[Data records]

============

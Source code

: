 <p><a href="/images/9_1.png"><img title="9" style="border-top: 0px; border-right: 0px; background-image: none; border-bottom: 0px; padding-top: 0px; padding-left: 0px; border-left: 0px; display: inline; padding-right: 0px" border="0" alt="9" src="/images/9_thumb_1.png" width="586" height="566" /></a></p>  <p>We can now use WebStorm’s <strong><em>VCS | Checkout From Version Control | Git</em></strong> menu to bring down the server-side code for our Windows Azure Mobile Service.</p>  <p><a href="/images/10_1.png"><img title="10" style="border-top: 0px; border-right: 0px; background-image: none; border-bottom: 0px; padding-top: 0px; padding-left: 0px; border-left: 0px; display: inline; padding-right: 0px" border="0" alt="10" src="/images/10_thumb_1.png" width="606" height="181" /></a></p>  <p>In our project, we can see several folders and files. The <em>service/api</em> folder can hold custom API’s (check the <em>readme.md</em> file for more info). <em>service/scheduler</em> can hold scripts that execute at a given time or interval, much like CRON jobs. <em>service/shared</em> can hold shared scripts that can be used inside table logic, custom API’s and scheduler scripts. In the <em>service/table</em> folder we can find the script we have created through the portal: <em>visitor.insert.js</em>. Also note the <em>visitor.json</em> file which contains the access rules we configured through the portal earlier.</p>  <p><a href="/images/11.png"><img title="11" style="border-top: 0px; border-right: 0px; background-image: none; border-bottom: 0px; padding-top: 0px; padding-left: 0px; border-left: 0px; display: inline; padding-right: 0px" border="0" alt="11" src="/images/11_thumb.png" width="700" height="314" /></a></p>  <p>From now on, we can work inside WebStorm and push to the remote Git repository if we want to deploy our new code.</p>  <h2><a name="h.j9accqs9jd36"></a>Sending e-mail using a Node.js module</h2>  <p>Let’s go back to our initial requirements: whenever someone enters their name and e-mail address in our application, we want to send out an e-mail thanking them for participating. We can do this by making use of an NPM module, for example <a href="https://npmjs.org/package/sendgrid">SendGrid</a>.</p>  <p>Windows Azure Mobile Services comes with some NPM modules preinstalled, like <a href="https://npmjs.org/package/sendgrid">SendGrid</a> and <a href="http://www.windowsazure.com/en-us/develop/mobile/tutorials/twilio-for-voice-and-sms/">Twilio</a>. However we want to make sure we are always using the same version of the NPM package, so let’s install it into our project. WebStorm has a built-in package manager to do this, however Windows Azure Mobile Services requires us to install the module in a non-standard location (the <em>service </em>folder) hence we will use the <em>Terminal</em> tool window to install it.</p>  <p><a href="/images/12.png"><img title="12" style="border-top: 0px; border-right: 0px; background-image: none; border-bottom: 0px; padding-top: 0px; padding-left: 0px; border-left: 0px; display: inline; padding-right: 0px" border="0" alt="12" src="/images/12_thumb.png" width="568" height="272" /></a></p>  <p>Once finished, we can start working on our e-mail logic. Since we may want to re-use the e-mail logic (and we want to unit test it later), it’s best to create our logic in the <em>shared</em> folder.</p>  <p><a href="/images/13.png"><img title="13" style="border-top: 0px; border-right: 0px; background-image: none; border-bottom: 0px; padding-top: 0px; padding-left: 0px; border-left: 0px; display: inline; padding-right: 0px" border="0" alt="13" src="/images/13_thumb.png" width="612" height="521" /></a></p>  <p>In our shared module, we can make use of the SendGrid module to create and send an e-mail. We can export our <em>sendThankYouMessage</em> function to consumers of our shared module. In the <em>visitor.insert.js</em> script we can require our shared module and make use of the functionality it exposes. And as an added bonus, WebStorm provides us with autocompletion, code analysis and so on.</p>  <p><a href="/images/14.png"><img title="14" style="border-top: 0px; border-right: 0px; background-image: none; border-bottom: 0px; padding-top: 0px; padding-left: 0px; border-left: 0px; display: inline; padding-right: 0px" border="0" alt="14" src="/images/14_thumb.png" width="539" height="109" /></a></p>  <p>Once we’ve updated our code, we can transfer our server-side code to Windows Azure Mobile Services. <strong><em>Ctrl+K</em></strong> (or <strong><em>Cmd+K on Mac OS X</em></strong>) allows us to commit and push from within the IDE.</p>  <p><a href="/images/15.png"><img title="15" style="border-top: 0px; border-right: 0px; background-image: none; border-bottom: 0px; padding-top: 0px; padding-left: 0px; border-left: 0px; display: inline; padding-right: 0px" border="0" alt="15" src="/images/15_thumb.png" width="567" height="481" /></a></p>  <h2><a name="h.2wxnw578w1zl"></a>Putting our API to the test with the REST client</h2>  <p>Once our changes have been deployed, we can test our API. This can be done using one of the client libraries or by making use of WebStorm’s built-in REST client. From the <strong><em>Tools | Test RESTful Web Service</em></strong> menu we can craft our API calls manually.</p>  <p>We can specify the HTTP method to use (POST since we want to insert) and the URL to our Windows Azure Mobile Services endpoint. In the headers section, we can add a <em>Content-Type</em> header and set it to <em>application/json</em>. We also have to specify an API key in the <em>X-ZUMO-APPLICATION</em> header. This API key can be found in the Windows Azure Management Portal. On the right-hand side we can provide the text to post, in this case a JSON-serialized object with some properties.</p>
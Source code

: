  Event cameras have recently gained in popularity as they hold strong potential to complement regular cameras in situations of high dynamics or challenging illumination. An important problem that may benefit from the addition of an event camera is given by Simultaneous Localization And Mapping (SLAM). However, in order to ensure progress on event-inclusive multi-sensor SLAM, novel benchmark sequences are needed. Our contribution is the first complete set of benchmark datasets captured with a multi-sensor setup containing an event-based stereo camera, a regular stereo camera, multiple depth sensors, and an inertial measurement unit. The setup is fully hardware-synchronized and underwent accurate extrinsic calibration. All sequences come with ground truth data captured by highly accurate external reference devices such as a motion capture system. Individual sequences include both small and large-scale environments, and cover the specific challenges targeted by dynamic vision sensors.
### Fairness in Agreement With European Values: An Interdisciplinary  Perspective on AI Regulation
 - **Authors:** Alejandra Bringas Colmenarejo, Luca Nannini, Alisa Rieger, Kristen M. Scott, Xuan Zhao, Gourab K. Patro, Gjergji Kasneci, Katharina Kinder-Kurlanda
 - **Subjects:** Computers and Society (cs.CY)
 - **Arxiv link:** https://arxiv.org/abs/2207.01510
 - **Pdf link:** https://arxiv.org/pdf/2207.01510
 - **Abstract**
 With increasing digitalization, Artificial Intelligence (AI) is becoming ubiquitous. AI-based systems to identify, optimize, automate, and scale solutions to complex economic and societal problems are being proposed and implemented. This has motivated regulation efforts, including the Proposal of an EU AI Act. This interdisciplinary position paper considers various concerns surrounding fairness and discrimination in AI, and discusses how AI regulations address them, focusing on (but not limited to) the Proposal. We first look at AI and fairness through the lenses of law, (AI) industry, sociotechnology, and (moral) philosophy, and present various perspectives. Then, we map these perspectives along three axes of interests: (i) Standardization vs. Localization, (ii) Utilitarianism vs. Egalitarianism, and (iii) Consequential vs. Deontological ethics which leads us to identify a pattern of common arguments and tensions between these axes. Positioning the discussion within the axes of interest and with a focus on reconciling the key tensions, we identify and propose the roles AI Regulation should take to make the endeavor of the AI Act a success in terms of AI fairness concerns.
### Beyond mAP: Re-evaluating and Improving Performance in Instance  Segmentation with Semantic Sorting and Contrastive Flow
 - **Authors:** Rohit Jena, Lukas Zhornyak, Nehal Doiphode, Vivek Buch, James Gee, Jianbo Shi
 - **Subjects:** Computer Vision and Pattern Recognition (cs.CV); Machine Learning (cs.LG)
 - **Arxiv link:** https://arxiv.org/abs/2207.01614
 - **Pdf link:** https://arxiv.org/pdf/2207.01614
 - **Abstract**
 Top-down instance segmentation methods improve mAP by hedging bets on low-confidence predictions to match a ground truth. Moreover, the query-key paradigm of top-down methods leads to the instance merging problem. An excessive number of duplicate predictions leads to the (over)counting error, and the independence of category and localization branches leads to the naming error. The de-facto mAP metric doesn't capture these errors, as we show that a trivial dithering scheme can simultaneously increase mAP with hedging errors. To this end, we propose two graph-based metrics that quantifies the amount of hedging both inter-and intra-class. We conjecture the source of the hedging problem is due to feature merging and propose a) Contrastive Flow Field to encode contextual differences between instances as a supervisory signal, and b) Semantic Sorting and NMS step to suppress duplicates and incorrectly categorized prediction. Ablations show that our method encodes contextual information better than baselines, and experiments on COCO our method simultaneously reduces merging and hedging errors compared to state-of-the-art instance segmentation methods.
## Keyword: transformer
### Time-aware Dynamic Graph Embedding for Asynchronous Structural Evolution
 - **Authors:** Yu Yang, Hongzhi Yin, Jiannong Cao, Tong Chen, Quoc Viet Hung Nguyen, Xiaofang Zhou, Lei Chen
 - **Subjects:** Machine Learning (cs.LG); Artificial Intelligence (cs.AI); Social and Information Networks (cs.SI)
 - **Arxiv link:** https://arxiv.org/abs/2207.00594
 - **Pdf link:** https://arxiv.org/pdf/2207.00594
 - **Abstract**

============

→ What the task requires: Using the entries, count how many lines contain the string "Machine". Write only the number.

→ Answer area: 2